Within the listing that follows, how many lines contain the word "Toulmin"? Only the number is wanted.
------
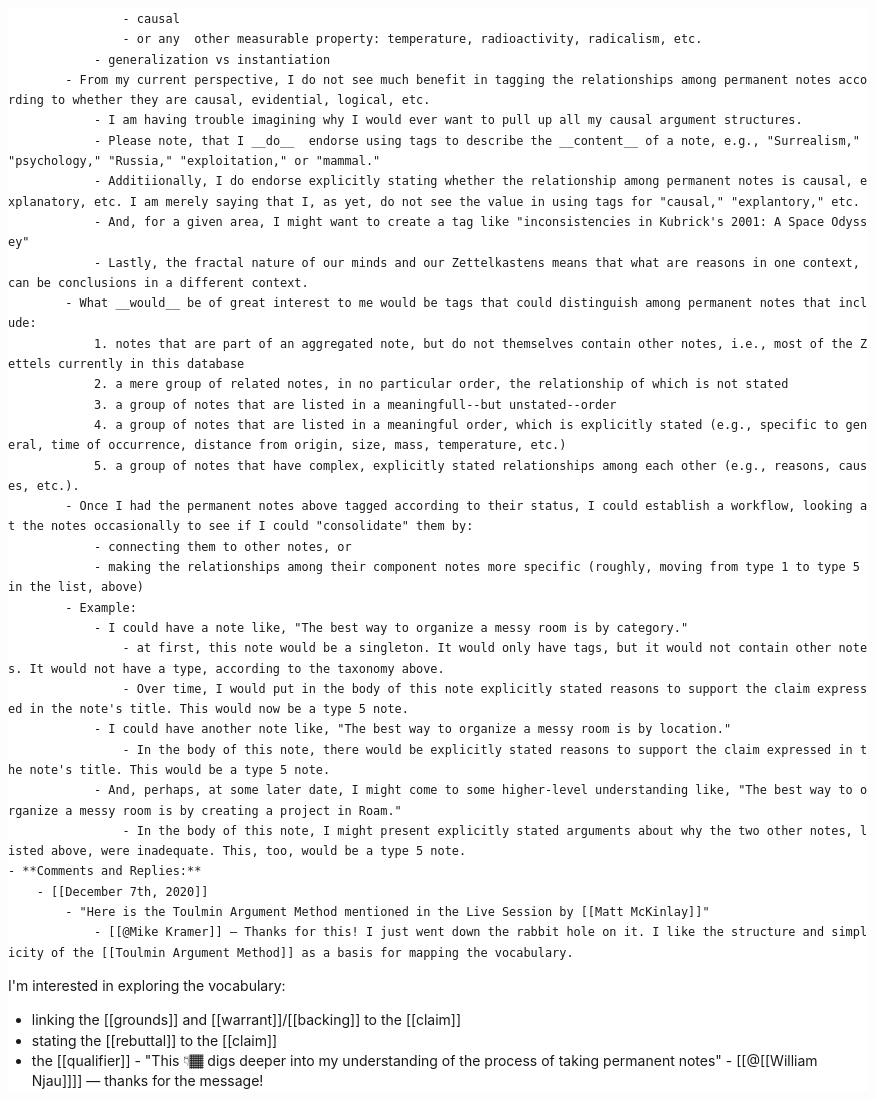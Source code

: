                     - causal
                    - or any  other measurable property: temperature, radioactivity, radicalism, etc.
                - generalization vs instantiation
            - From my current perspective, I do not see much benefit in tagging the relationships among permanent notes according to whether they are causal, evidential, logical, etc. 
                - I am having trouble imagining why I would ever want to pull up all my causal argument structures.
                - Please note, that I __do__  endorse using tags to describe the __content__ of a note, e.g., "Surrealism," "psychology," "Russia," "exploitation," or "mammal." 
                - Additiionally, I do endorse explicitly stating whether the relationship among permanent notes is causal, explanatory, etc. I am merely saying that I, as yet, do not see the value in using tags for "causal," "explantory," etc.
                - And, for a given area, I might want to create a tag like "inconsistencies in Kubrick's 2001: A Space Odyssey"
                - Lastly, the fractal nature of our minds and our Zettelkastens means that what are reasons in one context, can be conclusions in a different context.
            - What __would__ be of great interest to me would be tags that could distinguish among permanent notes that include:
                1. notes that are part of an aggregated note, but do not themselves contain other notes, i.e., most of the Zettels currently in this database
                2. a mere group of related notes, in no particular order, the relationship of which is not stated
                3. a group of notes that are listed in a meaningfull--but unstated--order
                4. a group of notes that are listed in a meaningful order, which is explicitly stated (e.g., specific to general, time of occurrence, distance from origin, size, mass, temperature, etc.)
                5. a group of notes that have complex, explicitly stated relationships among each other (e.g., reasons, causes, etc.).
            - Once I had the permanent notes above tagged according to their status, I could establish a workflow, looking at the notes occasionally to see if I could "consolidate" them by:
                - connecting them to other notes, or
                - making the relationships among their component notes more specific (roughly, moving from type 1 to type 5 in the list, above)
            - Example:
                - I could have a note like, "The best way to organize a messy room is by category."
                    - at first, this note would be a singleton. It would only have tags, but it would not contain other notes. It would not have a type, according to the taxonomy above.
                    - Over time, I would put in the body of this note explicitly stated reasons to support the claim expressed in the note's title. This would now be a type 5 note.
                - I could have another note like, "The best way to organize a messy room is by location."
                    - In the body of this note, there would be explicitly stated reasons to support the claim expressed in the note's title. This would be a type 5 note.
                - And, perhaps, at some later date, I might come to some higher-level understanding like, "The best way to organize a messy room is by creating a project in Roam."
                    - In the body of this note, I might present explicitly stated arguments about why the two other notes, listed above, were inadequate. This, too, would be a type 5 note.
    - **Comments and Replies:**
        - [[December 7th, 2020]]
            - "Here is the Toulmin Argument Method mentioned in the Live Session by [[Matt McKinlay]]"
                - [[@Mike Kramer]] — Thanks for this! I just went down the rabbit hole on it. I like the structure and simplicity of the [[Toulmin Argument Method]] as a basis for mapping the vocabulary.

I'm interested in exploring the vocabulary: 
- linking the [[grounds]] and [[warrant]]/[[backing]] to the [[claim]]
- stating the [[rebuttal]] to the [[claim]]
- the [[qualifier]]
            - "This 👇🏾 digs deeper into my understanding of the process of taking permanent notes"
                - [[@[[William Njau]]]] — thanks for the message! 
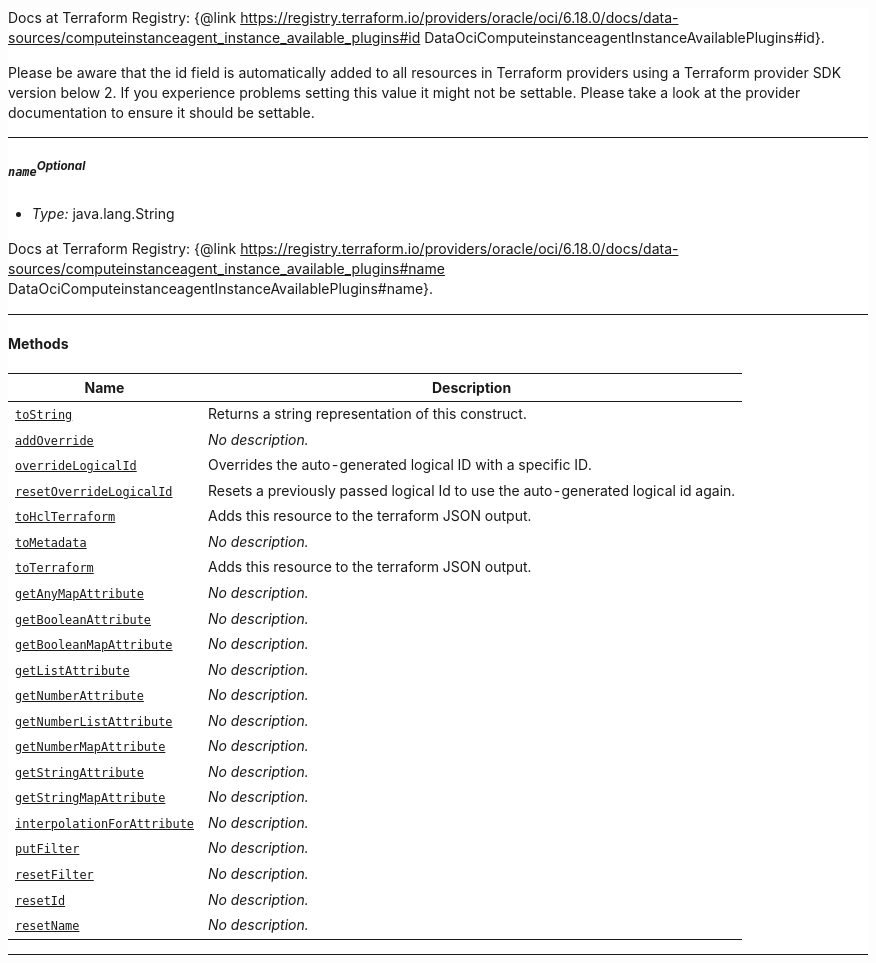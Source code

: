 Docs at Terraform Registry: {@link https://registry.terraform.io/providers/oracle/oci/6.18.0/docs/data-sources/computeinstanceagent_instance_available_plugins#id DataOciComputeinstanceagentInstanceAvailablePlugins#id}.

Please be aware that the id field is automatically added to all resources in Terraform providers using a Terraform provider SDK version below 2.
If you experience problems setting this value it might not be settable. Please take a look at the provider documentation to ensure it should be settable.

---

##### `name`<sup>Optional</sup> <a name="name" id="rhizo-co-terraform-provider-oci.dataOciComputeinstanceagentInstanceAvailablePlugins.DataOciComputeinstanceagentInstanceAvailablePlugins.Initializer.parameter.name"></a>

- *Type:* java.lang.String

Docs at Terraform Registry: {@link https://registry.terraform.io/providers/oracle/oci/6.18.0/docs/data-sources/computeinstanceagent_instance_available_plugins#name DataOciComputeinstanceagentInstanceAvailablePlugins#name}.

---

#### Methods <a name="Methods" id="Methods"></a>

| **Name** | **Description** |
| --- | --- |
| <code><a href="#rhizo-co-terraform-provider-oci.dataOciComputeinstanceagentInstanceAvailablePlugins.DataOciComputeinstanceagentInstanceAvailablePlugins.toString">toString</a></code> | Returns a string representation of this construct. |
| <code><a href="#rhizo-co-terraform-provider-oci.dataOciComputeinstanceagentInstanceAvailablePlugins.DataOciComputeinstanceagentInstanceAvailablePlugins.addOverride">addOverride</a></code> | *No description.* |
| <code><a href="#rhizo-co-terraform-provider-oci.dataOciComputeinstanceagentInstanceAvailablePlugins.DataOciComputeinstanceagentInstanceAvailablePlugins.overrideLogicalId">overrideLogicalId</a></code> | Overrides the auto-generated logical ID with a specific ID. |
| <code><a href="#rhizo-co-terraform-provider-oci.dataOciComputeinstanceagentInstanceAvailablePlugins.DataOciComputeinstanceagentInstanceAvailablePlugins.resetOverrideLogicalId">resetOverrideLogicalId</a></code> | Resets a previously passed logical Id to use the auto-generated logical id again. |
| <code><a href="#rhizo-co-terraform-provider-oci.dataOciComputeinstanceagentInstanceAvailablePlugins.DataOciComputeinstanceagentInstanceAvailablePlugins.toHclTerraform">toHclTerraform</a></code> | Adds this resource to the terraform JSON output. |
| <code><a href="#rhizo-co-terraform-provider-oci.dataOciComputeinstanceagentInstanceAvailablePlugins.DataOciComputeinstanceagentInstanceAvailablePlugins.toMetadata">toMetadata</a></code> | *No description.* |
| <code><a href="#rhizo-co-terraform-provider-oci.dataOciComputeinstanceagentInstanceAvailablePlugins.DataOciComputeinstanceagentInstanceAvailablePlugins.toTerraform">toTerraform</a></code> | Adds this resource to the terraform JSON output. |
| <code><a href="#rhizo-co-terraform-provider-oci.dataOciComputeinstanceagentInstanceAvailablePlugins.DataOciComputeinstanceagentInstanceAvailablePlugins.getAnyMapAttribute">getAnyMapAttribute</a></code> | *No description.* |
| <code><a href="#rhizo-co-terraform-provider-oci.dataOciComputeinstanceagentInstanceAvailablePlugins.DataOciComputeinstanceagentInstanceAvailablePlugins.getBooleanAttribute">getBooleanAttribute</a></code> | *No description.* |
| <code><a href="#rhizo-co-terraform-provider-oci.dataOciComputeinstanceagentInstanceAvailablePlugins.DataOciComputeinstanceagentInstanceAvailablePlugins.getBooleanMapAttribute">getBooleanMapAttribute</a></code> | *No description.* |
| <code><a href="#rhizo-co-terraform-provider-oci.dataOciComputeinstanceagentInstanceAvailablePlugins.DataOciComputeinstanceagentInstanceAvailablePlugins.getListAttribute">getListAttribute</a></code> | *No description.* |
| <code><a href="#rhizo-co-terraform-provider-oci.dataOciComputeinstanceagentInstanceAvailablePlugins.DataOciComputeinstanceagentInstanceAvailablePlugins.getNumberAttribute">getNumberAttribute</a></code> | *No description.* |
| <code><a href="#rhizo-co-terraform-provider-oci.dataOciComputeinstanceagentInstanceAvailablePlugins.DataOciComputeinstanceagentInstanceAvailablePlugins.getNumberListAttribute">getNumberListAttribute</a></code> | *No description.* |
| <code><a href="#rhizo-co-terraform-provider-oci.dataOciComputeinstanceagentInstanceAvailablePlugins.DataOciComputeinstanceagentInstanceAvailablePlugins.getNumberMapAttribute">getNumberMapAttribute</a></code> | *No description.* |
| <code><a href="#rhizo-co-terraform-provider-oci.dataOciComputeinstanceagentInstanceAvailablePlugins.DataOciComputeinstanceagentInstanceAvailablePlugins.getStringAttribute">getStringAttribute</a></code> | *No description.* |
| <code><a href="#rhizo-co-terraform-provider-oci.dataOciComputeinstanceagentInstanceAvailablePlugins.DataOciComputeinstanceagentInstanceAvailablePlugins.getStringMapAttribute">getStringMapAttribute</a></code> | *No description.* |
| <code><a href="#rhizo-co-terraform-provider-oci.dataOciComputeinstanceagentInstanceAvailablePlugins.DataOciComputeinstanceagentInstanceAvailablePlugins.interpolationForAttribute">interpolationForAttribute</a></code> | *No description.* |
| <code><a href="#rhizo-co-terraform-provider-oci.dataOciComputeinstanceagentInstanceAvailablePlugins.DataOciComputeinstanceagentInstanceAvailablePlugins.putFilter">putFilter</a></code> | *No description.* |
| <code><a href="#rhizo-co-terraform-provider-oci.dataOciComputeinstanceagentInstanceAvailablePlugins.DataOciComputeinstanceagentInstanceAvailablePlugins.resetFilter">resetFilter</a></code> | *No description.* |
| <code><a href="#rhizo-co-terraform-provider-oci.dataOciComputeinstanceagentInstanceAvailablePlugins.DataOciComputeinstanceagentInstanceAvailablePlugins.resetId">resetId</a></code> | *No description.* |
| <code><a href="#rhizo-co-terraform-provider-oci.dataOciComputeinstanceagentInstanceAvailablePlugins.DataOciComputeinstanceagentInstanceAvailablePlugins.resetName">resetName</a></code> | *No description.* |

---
------
* RESPONSE AREA:
2